Each line of the data below that holds the word "image" is to be reported in full.

----- RECORD SET -----

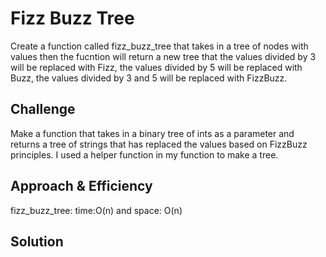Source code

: # Fizz Buzz Tree

Create a function called fizz_buzz_tree that takes in a tree of nodes with values then the fucntion will return a new tree that the values divided by 3 will be replaced with Fizz, the values divided by 5 will be replaced with Buzz, the values divided by 3 and 5 will be replaced with FizzBuzz.

## Challenge
Make a function that takes in a binary tree of ints as a parameter and returns a tree of strings that has replaced the values based on FizzBuzz principles. I used a helper function in my function to make a tree.


## Approach & Efficiency
fizz_buzz_tree: time:O(n) and space: O(n)

## Solution
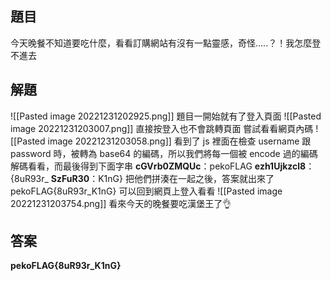 ## 題目
今天晚餐不知道要吃什麼，看看訂購網站有沒有一點靈感，奇怪.....？！我怎麼登不進去

## 解題
![[Pasted image 20221231202925.png]]
題目一開始就有了登入頁面
![[Pasted image 20221231203007.png]]
直接按登入也不會跳轉頁面
嘗試看看網頁內碼
![[Pasted image 20221231203058.png]]
看到了 js 裡面在檢查 username 跟 password 時，被轉為 base64 的編碼，所以我們將每一個被 encode 過的編碼解碼看看，而最後得到下面字串
**cGVrb0ZMQUc**：pekoFLAG
**ezh1Ujkzcl8**：{8uR93r_
**SzFuR30**：K1nG}
把他們拼湊在一起之後，答案就出來了
pekoFLAG{8uR93r_K1nG}
可以回到網頁上登入看看
![[Pasted image 20221231203754.png]]
看來今天的晚餐要吃漢堡王了👌
## 答案
**pekoFLAG{8uR93r_K1nG}**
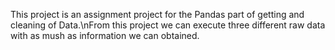 This project is an assignment project for the Pandas part of getting and cleaning of Data.\nFrom this project we can execute three different raw data with as mush as information we can obtained.
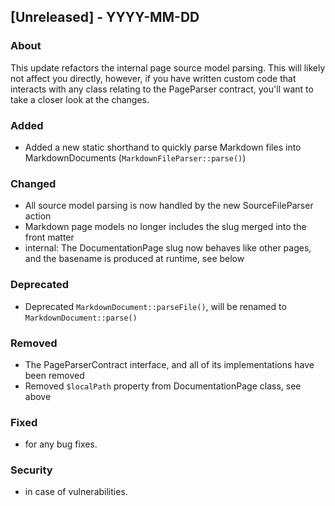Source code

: ## [Unreleased] - YYYY-MM-DD

### About

This update refactors the internal page source model parsing. This will likely not affect you directly, however, if you have written custom code that interacts with any class relating to the PageParser contract, you'll want to take a closer look at the changes.

### Added
- Added a new static shorthand to quickly parse Markdown files into MarkdownDocuments (`MarkdownFileParser::parse()`)

### Changed
- All source model parsing is now handled by the new SourceFileParser action
- Markdown page models no longer includes the slug merged into the front matter 
- internal: The DocumentationPage slug now behaves like other pages, and the basename is produced at runtime, see below

### Deprecated
- Deprecated `MarkdownDocument::parseFile()`, will be renamed to `MarkdownDocument::parse()`

### Removed
- The PageParserContract interface, and all of its implementations have been removed
- Removed `$localPath` property from DocumentationPage class, see above

### Fixed
- for any bug fixes.

### Security
- in case of vulnerabilities.
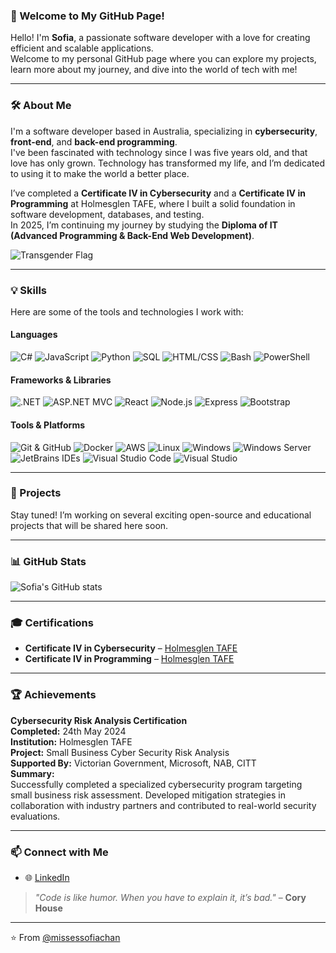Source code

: ### 👋 Welcome to My GitHub Page!

Hello! I'm **Sofia**, a passionate software developer with a love for creating efficient and scalable applications.  
Welcome to my personal GitHub page where you can explore my projects, learn more about my journey, and dive into the world of tech with me!

---

### 🛠️ About Me

I'm a software developer based in Australia, specializing in **cybersecurity**, **front-end**, and **back-end programming**.  
I've been fascinated with technology since I was five years old, and that love has only grown. Technology has transformed my life, and I’m dedicated to using it to make the world a better place.

I’ve completed a **Certificate IV in Cybersecurity** and a **Certificate IV in Programming** at Holmesglen TAFE, where I built a solid foundation in software development, databases, and testing.  
In 2025, I’m continuing my journey by studying the **Diploma of IT (Advanced Programming & Back-End Web Development)**.

![Transgender Flag](https://emojipedia-us.s3.amazonaws.com/source/skype/289/transgender-flag_1f3f3-fe0f-200d-26a7-fe0f.png)

---

### 💡 Skills

Here are some of the tools and technologies I work with:

#### **Languages**
![C#](https://img.shields.io/badge/-C%23-blue?style=for-the-badge&logo=c-sharp)
![JavaScript](https://img.shields.io/badge/-JavaScript-lightblue?style=for-the-badge&logo=javascript)
![Python](https://img.shields.io/badge/-Python-yellow?style=for-the-badge&logo=python)
![SQL](https://img.shields.io/badge/-SQL-orange?style=for-the-badge&logo=sql)
![HTML/CSS](https://img.shields.io/badge/-HTML%2FCSS-red?style=for-the-badge&logo=html5)
![Bash](https://img.shields.io/badge/-Bash-green?style=for-the-badge&logo=gnu-bash)
![PowerShell](https://img.shields.io/badge/-PowerShell-blue?style=for-the-badge&logo=powershell)

#### **Frameworks & Libraries**
![.NET](https://img.shields.io/badge/-.NET-blue?style=for-the-badge&logo=.net)
![ASP.NET MVC](https://img.shields.io/badge/-ASP.NET%20MVC-blue?style=for-the-badge&logo=dotnet)
![React](https://img.shields.io/badge/-React-blue?style=for-the-badge&logo=react)
![Node.js](https://img.shields.io/badge/-Node.js-green?style=for-the-badge&logo=node.js)
![Express](https://img.shields.io/badge/-Express-lightblue?style=for-the-badge&logo=express)
![Bootstrap](https://img.shields.io/badge/-Bootstrap-purple?style=for-the-badge&logo=bootstrap)

#### **Tools & Platforms**
![Git & GitHub](https://img.shields.io/badge/-Git%20%26%20GitHub-black?style=for-the-badge&logo=git)
![Docker](https://img.shields.io/badge/-Docker-blue?style=for-the-badge&logo=docker)
![AWS](https://img.shields.io/badge/-AWS-orange?style=for-the-badge&logo=amazon)
![Linux](https://img.shields.io/badge/-Linux-lightblue?style=for-the-badge&logo=linux)
![Windows](https://img.shields.io/badge/-Windows-blue?style=for-the-badge&logo=windows)
![Windows Server](https://img.shields.io/badge/-Windows%20Server-blue?style=for-the-badge&logo=windows)
![JetBrains IDEs](https://img.shields.io/badge/-JetBrains%20IDEs-blue?style=for-the-badge&logo=jetbrains)
![Visual Studio Code](https://img.shields.io/badge/-Visual%20Studio%20Code-blue?style=for-the-badge&logo=visual-studio-code)
![Visual Studio](https://img.shields.io/badge/-Visual%20Studio-blue?style=for-the-badge&logo=visual-studio)

---

### 📂 Projects

Stay tuned! I’m working on several exciting open-source and educational projects that will be shared here soon.

---

### 📊 GitHub Stats

![Sofia's GitHub stats](https://github-readme-stats.vercel.app/api?username=missessofiachan&show_icons=true&theme=radical)

---

### 🎓 Certifications

- **Certificate IV in Cybersecurity** – [Holmesglen TAFE](https://www.holmesglen.edu.au/)
- **Certificate IV in Programming** – [Holmesglen TAFE](https://www.holmesglen.edu.au/)

---

### 🏆 Achievements

**Cybersecurity Risk Analysis Certification**  
**Completed:** 24th May 2024  
**Institution:** Holmesglen TAFE  
**Project:** Small Business Cyber Security Risk Analysis  
**Supported By:** Victorian Government, Microsoft, NAB, CITT  
**Summary:**  
Successfully completed a specialized cybersecurity program targeting small business risk assessment. Developed mitigation strategies in collaboration with industry partners and contributed to real-world security evaluations.

---

### 📫 Connect with Me

- 🌐 [LinkedIn](https://www.linkedin.com/in/sofia-mironenko-5ba958255/)

> *"Code is like humor. When you have to explain it, it’s bad."* – **Cory House**

---

⭐️ From [@missessofiachan](https://github.com/missessofiachan)
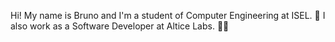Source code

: Hi!
My name is Bruno and I'm a student of Computer Engineering at ISEL. 📖
I also work as a Software Developer at Altice Labs. 👨‍💻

-----

• [PROBLEM SOLUTION]
![[Pasted image 20221231202925.png]]
![[Pasted image 20221231203007.png]]
![[Pasted image 20221231203058.png]]
![[Pasted image 20221231203754.png]]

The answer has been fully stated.